:: Work instructions ::
Which of the lines in the data below contain the string "entity"? Copy each of them.

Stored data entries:

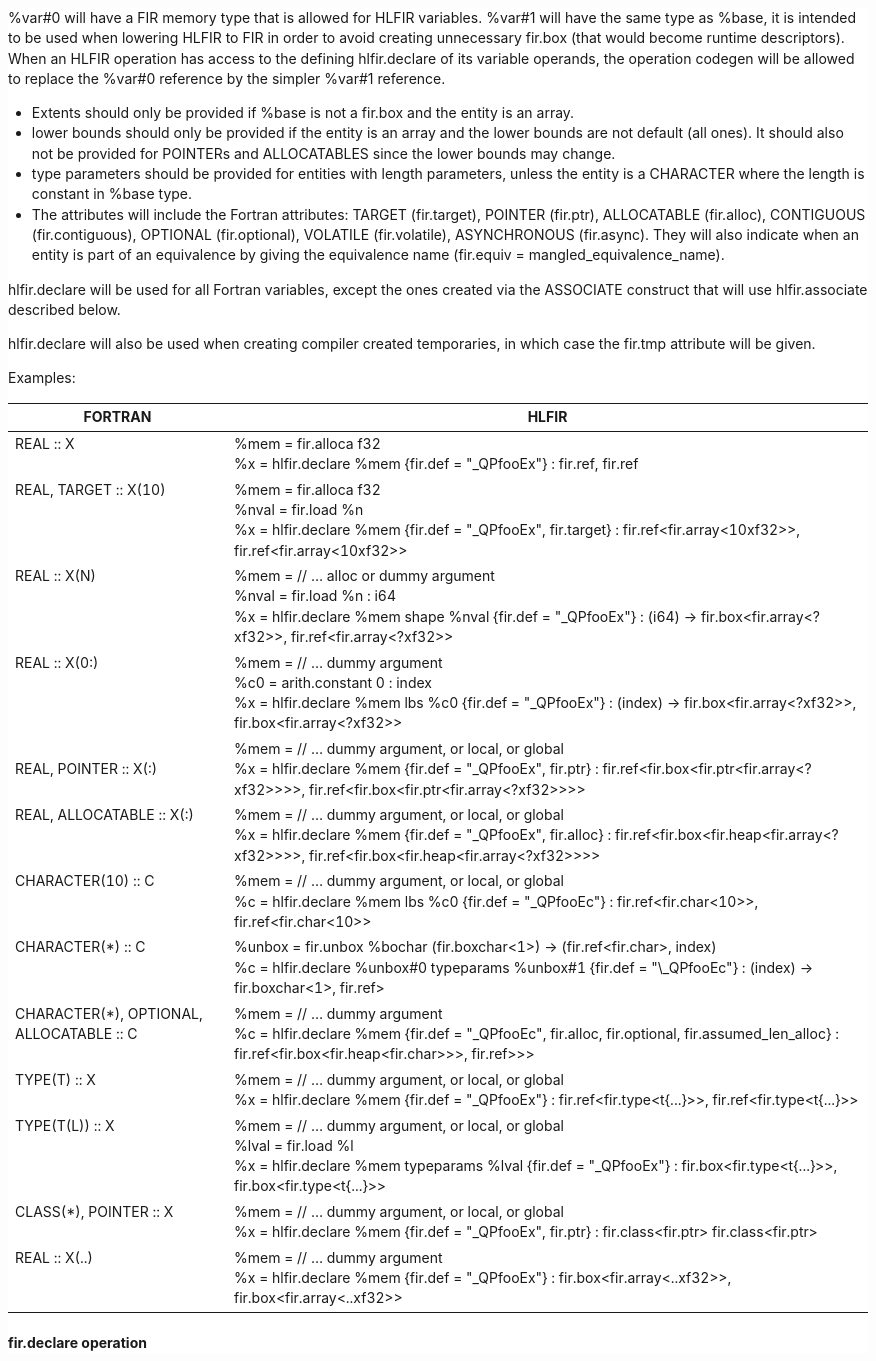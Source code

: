 %var#0 will have a FIR memory type that is allowed for HLFIR variables. %var#1
will have the same type as %base, it is intended to be used when lowering HLFIR
to FIR in order to avoid creating unnecessary fir.box (that would become
runtime descriptors). When an HLFIR operation has access to the defining
hlfir.declare of its variable operands, the operation codegen will be allowed
to replace the %var#0 reference by the simpler %var#1 reference.

- Extents should only be provided if %base is not a fir.box and the entity is an
  array.
- lower bounds should only be provided if the entity is an array and the lower
  bounds are not default (all ones). It should also not be provided for POINTERs
  and ALLOCATABLES since the lower bounds may change.
- type parameters should be provided for entities with length parameters, unless
  the entity is a CHARACTER where the length is constant in %base type.
- The attributes will include the Fortran attributes: TARGET (fir.target),
  POINTER (fir.ptr), ALLOCATABLE (fir.alloc), CONTIGUOUS (fir.contiguous),
  OPTIONAL (fir.optional), VOLATILE (fir.volatile), ASYNCHRONOUS (fir.async).
  They will also indicate when an entity is part of an equivalence by giving the
  equivalence name (fir.equiv = mangled_equivalence_name).

hlfir.declare will be used for all Fortran variables, except the ones created via
the ASSOCIATE construct that will use hlfir.associate described below.

hlfir.declare will also be used when creating compiler created temporaries, in
which case the fir.tmp attribute will be given.

Examples:

| FORTRAN                                   | HLFIR                                                                                                                                                                                                                    |
| ----------------------------------------- | ------------------------------------------------------------------------------------------------------------------------------------------------------------------------------------------------------------------------ |
| REAL :: X                                 | %mem = fir.alloca f32 <br> %x = hlfir.declare %mem {fir.def = "\_QPfooEx"} : fir.ref<f32>, fir.ref<f32>                                                                                                                  |
| REAL, TARGET :: X(10)                     | %mem = fir.alloca f32 <br> %nval = fir.load %n <br> %x = hlfir.declare %mem {fir.def = "\_QPfooEx", fir.target} : fir.ref<fir.array<10xf32>>, fir.ref<fir.array<10xf32>>                                                 |
| REAL :: X(N)                              | %mem = // … alloc or dummy argument <br> %nval = fir.load %n : i64 <br> %x = hlfir.declare %mem shape %nval {fir.def = "\_QPfooEx"} : (i64) -> fir.box<fir.array<?xf32>>, fir.ref<fir.array<?xf32>>                      |
| REAL :: X(0:)                             | %mem = // … dummy argument <br> %c0 = arith.constant 0 : index <br> %x = hlfir.declare %mem lbs %c0 {fir.def = "\_QPfooEx"} : (index) -> fir.box<fir.array<?xf32>>, fir.box<fir.array<?xf32>>                            |
| <br>REAL, POINTER :: X(:)                 | %mem = // … dummy argument, or local, or global <br> %x = hlfir.declare %mem {fir.def = "\_QPfooEx", fir.ptr} :  fir.ref<fir.box<fir.ptr<fir.array<?xf32>>>>, fir.ref<fir.box<fir.ptr<fir.array<?xf32>>>>                |
| REAL, ALLOCATABLE :: X(:)                 | %mem = // … dummy argument, or local, or global <br> %x = hlfir.declare %mem {fir.def = "\_QPfooEx", fir.alloc} :  fir.ref<fir.box<fir.heap<fir.array<?xf32>>>>, fir.ref<fir.box<fir.heap<fir.array<?xf32>>>>            |
| CHARACTER(10) :: C                        | %mem = //  … dummy argument, or local, or global <br> %c = hlfir.declare %mem lbs %c0 {fir.def = "\_QPfooEc"} :  fir.ref<fir.char<10>>, fir.ref<fir.char<10>>                                                            |
| CHARACTER(\*) :: C                        | %unbox = fir.unbox %bochar (fir.boxchar<1>) -> (fir.ref<fir.char<?>>, index) <br> %c = hlfir.declare %unbox#0 typeparams %unbox#1 {fir.def = "\_QPfooEc"} : (index) ->  fir.boxchar<1>, fir.ref<fir.char<?>>             |
| CHARACTER(\*), OPTIONAL, ALLOCATABLE :: C | %mem = // … dummy argument <br> %c = hlfir.declare %mem {fir.def = "\_QPfooEc", fir.alloc, fir.optional, fir.assumed\_len\_alloc} :  fir.ref<fir.box<fir.heap<fir.char<?>>>>, fir.ref<fir.box<fir.heap<fir.char<?>>>>    |
| TYPE(T) :: X                              | %mem = //  … dummy argument, or local, or global <br> %x = hlfir.declare %mem {fir.def = "\_QPfooEx"} : fir.ref<fir.type<t{...}>>, fir.ref<fir.type<t{...}>>                                                             |
| TYPE(T(L)) :: X                           | %mem = //  … dummy argument, or local, or global <br> %lval = fir.load %l <br> %x = hlfir.declare %mem typeparams %lval {fir.def = "\_QPfooEx"} : fir.box<fir.type<t{...}>>, fir.box<fir.type<t{...}>>                   |
| CLASS(\*), POINTER :: X                   | %mem = //  … dummy argument, or local, or global <br> %x = hlfir.declare %mem {fir.def = "\_QPfooEx", fir.ptr} : fir.class<fir.ptr<None>>  fir.class<fir.ptr<None>>                                                      |
| REAL :: X(..)                             | %mem = //  … dummy argument <br> %x = hlfir.declare %mem {fir.def = "\_QPfooEx"} : fir.box<fir.array<..xf32>>, fir.box<fir.array<..xf32>>                                                                                |

#### fir.declare operation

:: Your response ::
- Extents should only be provided if %base is not a fir.box and the entity is an
- lower bounds should only be provided if the entity is an array and the lower
  the entity is a CHARACTER where the length is constant in %base type.
  They will also indicate when an entity is part of an equivalence by giving the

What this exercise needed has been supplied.